While exploring, I loved picking/eating ‘wild’ fruit. My family always had a big garden, so I was accustomed to having melons, green beans, corn, etc. in one form or another pretty much year ‘round. But there was something kind of neat about eating fruit ‘in the woods.’ We picked blackberries, plums, black cherries, peaches, muscadines, ate the nectar from honeysuckle, and chewed on sour weeds.
A native fruit I (don’t think I’ve ever) heard about is the pawpaw. Apparently, pawpaw is the largest edible fruit native to the U.S., including the Carolinas. Making It Grow included a segment about pawpaw trees on the May 12, 2020 show. Viewing it, I was surprised I’ve never seen the pawpaw tree or fruit. Surely, I would have climbed a tree to get to that fruit!
Harvest is from mid-August into October. The fruit grows in clusters of 2-12 pawpaw. Each individual fruit grows 3-6 inches long, looks like a kidney bean, and can weigh 5-16 ounces. The inside texture is like rich, creamy custard. Simply slice the fruit in half and scoop the flesh out of the skin like it’s a cup. The taste is described as a combination of banana, mango, pineapple.
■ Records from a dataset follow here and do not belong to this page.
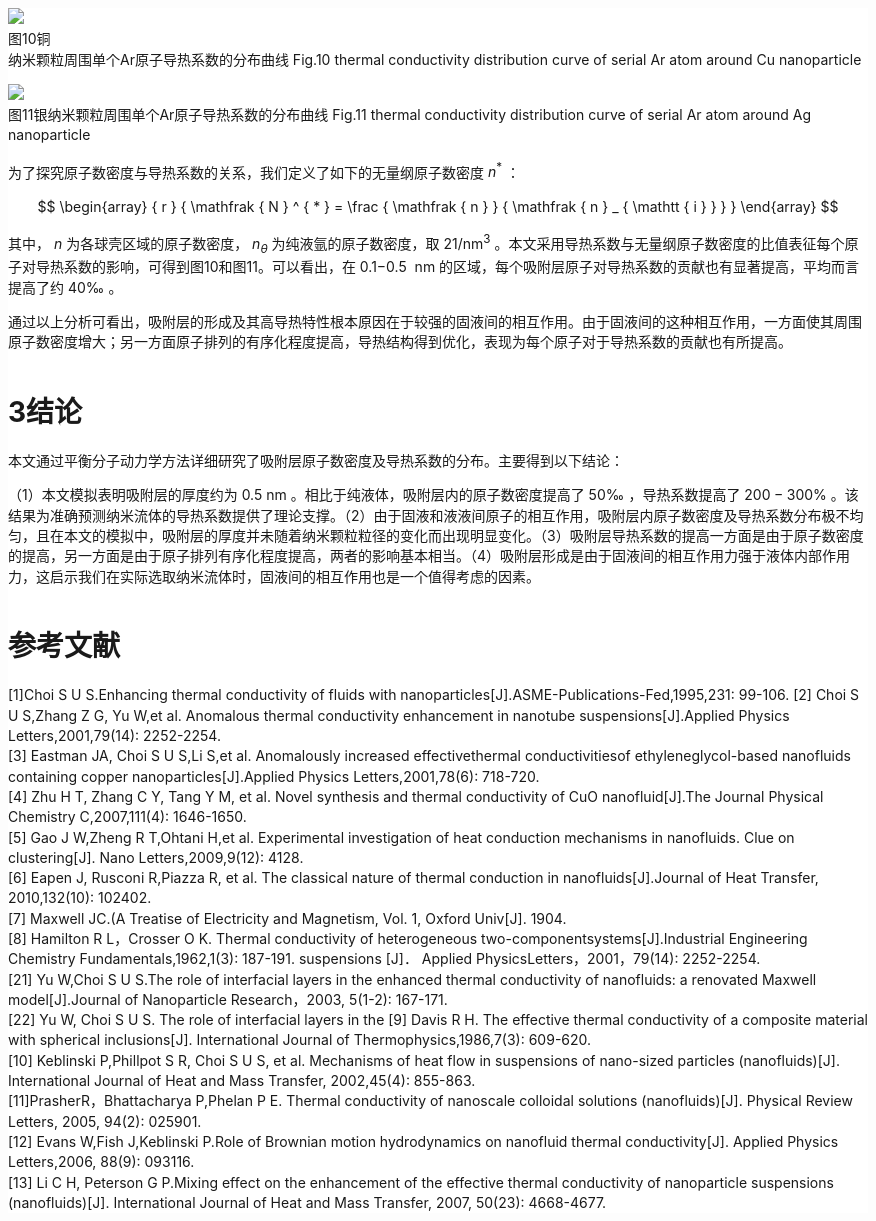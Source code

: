 ![](images/de763358318b38e08ec2a9c34722a6144f6cb0c39fef52d83b0cf5a21dc28436.jpg)  
图10铜  
纳米颗粒周围单个Ar原子导热系数的分布曲线 Fig.10 thermal conductivity distribution curve of serial Ar atom around Cu nanoparticle

![](images/95c9315dcbdf7a95dc1ae0a18243ca8ba1b420243ce939cabee625e234228e70.jpg)  
图11银纳米颗粒周围单个Ar原子导热系数的分布曲线 Fig.11 thermal conductivity distribution curve of serial Ar atom around Ag nanoparticle

为了探究原子数密度与导热系数的关系，我们定义了如下的无量纲原子数密度 $n ^ { * }$ ：

$$
\begin{array} { r } { \mathfrak { N } ^ { * } = \frac { \mathfrak { n } } { \mathfrak { n } _ { \mathtt { i } } } } \end{array}
$$

其中， $n$ 为各球壳区域的原子数密度， $n _ { \theta }$ 为纯液氩的原子数密度，取 $2 1 / \mathrm { n m } ^ { 3 }$ 。本文采用导热系数与无量纲原子数密度的比值表征每个原子对导热系数的影响，可得到图10和图11。可以看出，在 $0 . 1 \mathrm { - } 0 . 5 \ \mathrm { \ n m }$ 的区域，每个吸附层原子对导热系数的贡献也有显著提高，平均而言提高了约 $40 \text{‰}$ 。

通过以上分析可看出，吸附层的形成及其高导热特性根本原因在于较强的固液间的相互作用。由于固液间的这种相互作用，一方面使其周围原子数密度增大；另一方面原子排列的有序化程度提高，导热结构得到优化，表现为每个原子对于导热系数的贡献也有所提高。

# 3结论

本文通过平衡分子动力学方法详细研究了吸附层原子数密度及导热系数的分布。主要得到以下结论：

（1）本文模拟表明吸附层的厚度约为 $0 . 5 \ \mathrm { n m }$ 。相比于纯液体，吸附层内的原子数密度提高了 $50 \text{‰}$ ，导热系数提高了 $20 0 - 3 0 0 \%$ 。该结果为准确预测纳米流体的导热系数提供了理论支撑。（2）由于固液和液液间原子的相互作用，吸附层内原子数密度及导热系数分布极不均匀，且在本文的模拟中，吸附层的厚度并未随着纳米颗粒粒径的变化而出现明显变化。（3）吸附层导热系数的提高一方面是由于原子数密度的提高，另一方面是由于原子排列有序化程度提高，两者的影响基本相当。（4）吸附层形成是由于固液间的相互作用力强于液体内部作用力，这启示我们在实际选取纳米流体时，固液间的相互作用也是一个值得考虑的因素。

# 参考文献

[1]Choi S U S.Enhancing thermal conductivity of fluids with nanoparticles[J].ASME-Publications-Fed,1995,231: 99-106. [2] Choi S U S,Zhang Z G, Yu W,et al. Anomalous thermal conductivity enhancement in nanotube suspensions[J].Applied Physics Letters,2001,79(14): 2252-2254.   
[3] Eastman JA, Choi S U S,Li S,et al. Anomalously increased effectivethermal conductivitiesof ethyleneglycol-based nanofluids containing copper nanoparticles[J].Applied Physics Letters,2001,78(6): 718-720.   
[4] Zhu H T, Zhang C Y, Tang Y M, et al. Novel synthesis and thermal conductivity of CuO nanofluid[J].The Journal Physical Chemistry C,2007,111(4): 1646-1650.   
[5] Gao J W,Zheng R T,Ohtani H,et al. Experimental investigation of heat conduction mechanisms in nanofluids. Clue on clustering[J]. Nano Letters,2009,9(12): 4128.   
[6] Eapen J, Rusconi R,Piazza R, et al. The classical nature of thermal conduction in nanofluids[J].Journal of Heat Transfer, 2010,132(10): 102402.   
[7] Maxwell JC.(A Treatise of Electricity and Magnetism, Vol. 1, Oxford Univ[J]. 1904.   
[8] Hamilton R L，Crosser O K. Thermal conductivity of heterogeneous two-componentsystems[J].Industrial Engineering Chemistry Fundamentals,1962,1(3): 187-191. suspensions [J]． Applied PhysicsLetters，2001，79(14): 2252-2254.   
[21] Yu W,Choi S U S.The role of interfacial layers in the enhanced thermal conductivity of nanofluids: a renovated Maxwell model[J].Journal of Nanoparticle Research，2003, 5(1-2): 167-171.   
[22] Yu W, Choi S U S. The role of interfacial layers in the [9] Davis R H. The effective thermal conductivity of a composite material with spherical inclusions[J]. International Journal of Thermophysics,1986,7(3): 609-620.   
[10] Keblinski P,Phillpot S R, Choi S U S, et al. Mechanisms of heat flow in suspensions of nano-sized particles (nanofluids)[J]. International Journal of Heat and Mass Transfer, 2002,45(4): 855-863.   
[11]PrasherR，Bhattacharya P,Phelan P E. Thermal conductivity of nanoscale colloidal solutions (nanofluids)[J]. Physical Review Letters, 2005, 94(2): 025901.   
[12] Evans W,Fish J,Keblinski P.Role of Brownian motion hydrodynamics on nanofluid thermal conductivity[J]. Applied Physics Letters,2006, 88(9): 093116.   
[13] Li C H, Peterson G P.Mixing effect on the enhancement of the effective thermal conductivity of nanoparticle suspensions (nanofluids)[J]. International Journal of Heat and Mass Transfer, 2007, 50(23): 4668-4677.   
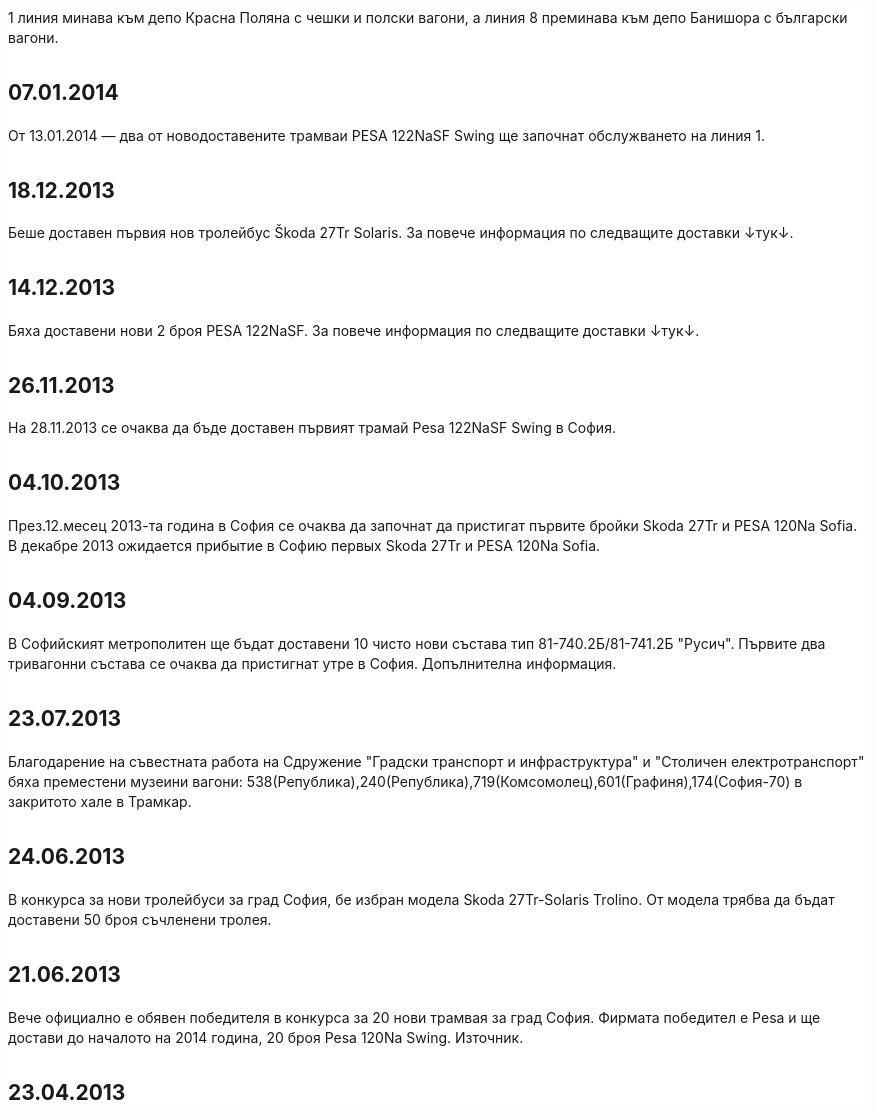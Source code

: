 1 линия минава към депо Красна Поляна с чешки и полски вагони, а линия 8 преминава към депо Банишора с български вагони.

## 07.01.2014

От 13.01.2014 — два от новодоставените трамваи PESA 122NaSF Swing ще започнат обслужването на линия 1.

## 18.12.2013

Беше доставен първия нов тролейбус Škoda 27Tr Solaris. За повече информация по следващите доставки ↓тук↓.

## 14.12.2013

Бяха доставени нови 2 броя PESA 122NaSF. За повече информация по следващите доставки ↓тук↓.

## 26.11.2013

На 28.11.2013 се очаква да бъде доставен първият трамай Pesa 122NaSF Swing в София.

## 04.10.2013

През.12.месец 2013-та година в София се очаква да започнат да пристигат първите бройки Skoda 27Tr и PESA 120Na Sofia.  
В декабре 2013 ожидается прибытие в Софию первых Skoda 27Tr и PESA 120Na Sofia.

## 04.09.2013

В Софийският метрополитен ще бъдат доставени 10 чисто нови състава тип 81-740.2Б/81-741.2Б "Русич". Първите два тривагонни състава се очаква да пристигнат утре в София. Допълнителна информация.

## 23.07.2013

Благодарение на съвестната работа на Сдружение "Градски транспорт и инфраструктура" и "Столичен електротранспорт" бяха преместени музеини вагони: 538(Република),240(Република),719(Комсомолец),601(Графиня),174(София-70) в закритото хале в Трамкар.

## 24.06.2013

В конкурса за нови тролейбуси за град София, бе избран модела Skoda 27Tr-Solaris Trolino. От модела трябва да бъдат доставени 50 броя съчленени тролея.

## 21.06.2013

Вече официално е обявен победителя в конкурса за 20 нови трамвая за град София. Фирмата победител е Pesa и ще достави до началото на 2014 година, 20 броя Pesa 120Na Swing. Източник.

## 23.04.2013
Pawpaws are a good source of potassium, vitamin C (about 1/3 as an orange), and several amino acids. The protein in pawpaw contains all essential amino acids. Pawpaw contains significant amounts of calcium, zinc, phosphorous, niacin, and riboflavin.
Pawpaw is difficult to sell in retail establishments due to short shelf life. It may be found at local farmer’s markets and roadside stands. You may get lucky and find pawpaw in wooded areas and along creek beds locally. Just keep your eyes open! If you do get your hands on pawpaw, rumor has it the ice cream is fantastic!